SEOUL CURRY Ashish Anja, from the one-year MBA at IIMB, shares the good and the unexpected from a visit to KAIST in South Korea

Before boarding the flight to Seoul, South Korea, our seniors said: “The International Immersion Programme is a much-needed break in this intense course, make it count!” Our professors said: “This is a unique learning opportunity, make it count!” Little did we know that we were in for an experience of a lifetime, which would prove both the statements true!

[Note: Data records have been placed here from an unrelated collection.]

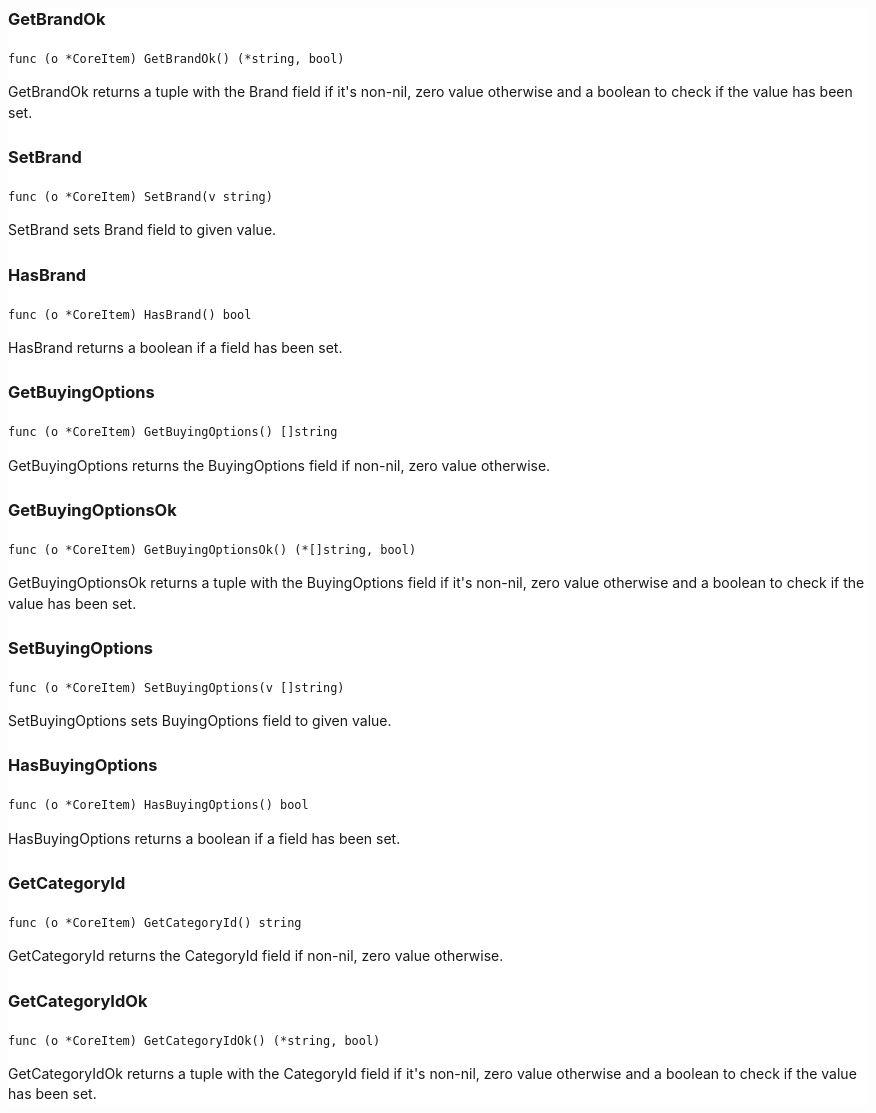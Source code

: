 ### GetBrandOk

`func (o *CoreItem) GetBrandOk() (*string, bool)`

GetBrandOk returns a tuple with the Brand field if it's non-nil, zero value otherwise
and a boolean to check if the value has been set.

### SetBrand

`func (o *CoreItem) SetBrand(v string)`

SetBrand sets Brand field to given value.

### HasBrand

`func (o *CoreItem) HasBrand() bool`

HasBrand returns a boolean if a field has been set.

### GetBuyingOptions

`func (o *CoreItem) GetBuyingOptions() []string`

GetBuyingOptions returns the BuyingOptions field if non-nil, zero value otherwise.

### GetBuyingOptionsOk

`func (o *CoreItem) GetBuyingOptionsOk() (*[]string, bool)`

GetBuyingOptionsOk returns a tuple with the BuyingOptions field if it's non-nil, zero value otherwise
and a boolean to check if the value has been set.

### SetBuyingOptions

`func (o *CoreItem) SetBuyingOptions(v []string)`

SetBuyingOptions sets BuyingOptions field to given value.

### HasBuyingOptions

`func (o *CoreItem) HasBuyingOptions() bool`

HasBuyingOptions returns a boolean if a field has been set.

### GetCategoryId

`func (o *CoreItem) GetCategoryId() string`

GetCategoryId returns the CategoryId field if non-nil, zero value otherwise.

### GetCategoryIdOk

`func (o *CoreItem) GetCategoryIdOk() (*string, bool)`

GetCategoryIdOk returns a tuple with the CategoryId field if it's non-nil, zero value otherwise
and a boolean to check if the value has been set.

After slogging for three terms and going through some intense interview rounds with our prospective recruiters, we (the students of the one-year MBA – the Executive Post Graduate Programme in Management 2019-20 at IIM Bangalore) saw the Immersion as a welcome break from our routine. While some of our more enthusiastic friends were already planning on which places to visit, what food to eat and where to shop, much before the trip was to start, some others were getting nightmares thinking about the projects and the related workload of this two-week course at a foreign university. 

Our group, consisting of 25 students and Professor Hyun Chul Maeng, started the journey to KAIST on 23rd November 2019. At the Incheon airport, we were welcomed by our travel guide and taken to the Gangnam Family Hotel, which would be our home for the next two weeks. 

The next day, we were in the classroom, listening to Professor Betty Chung from KAIST, who was a very welcoming and informative host.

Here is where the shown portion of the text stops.